> **What needs to be done**
Where the line with "és színeket fog" appears in the records below, start there and transcribe each line exactly through the last.

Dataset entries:
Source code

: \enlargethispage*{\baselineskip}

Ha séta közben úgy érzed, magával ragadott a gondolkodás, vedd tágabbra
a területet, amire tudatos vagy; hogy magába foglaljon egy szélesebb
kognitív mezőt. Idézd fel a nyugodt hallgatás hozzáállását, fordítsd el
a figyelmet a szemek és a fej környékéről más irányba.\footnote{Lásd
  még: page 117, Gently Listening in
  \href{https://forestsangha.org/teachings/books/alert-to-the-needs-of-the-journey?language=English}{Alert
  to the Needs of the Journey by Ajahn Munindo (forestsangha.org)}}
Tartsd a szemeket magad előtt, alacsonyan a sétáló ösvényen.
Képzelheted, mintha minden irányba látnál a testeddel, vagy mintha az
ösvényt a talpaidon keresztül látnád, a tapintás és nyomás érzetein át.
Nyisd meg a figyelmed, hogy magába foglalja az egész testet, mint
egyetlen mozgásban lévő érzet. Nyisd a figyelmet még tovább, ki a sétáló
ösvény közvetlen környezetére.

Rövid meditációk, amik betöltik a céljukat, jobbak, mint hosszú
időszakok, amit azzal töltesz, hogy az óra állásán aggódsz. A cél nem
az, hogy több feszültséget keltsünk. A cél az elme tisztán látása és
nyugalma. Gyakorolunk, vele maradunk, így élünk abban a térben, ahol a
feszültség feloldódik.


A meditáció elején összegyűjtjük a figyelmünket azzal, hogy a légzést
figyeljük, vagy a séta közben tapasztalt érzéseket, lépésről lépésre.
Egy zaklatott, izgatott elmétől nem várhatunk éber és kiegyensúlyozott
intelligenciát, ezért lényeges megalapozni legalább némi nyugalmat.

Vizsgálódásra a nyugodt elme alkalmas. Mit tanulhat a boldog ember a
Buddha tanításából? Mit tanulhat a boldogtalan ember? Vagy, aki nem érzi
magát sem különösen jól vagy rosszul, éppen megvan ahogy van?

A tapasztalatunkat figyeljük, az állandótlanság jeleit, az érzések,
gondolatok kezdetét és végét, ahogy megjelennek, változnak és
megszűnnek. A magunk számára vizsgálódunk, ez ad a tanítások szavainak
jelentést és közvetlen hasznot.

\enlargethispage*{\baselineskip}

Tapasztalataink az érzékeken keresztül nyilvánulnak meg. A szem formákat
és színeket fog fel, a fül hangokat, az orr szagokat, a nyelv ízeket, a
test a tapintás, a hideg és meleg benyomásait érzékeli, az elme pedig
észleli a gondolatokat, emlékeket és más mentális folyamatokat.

> **Response area**
és színeket fog fel, a fül hangokat, az orr szagokat, a nyelv ízeket, a
test a tapintás, a hideg és meleg benyomásait érzékeli, az elme pedig
észleli a gondolatokat, emlékeket és más mentális folyamatokat.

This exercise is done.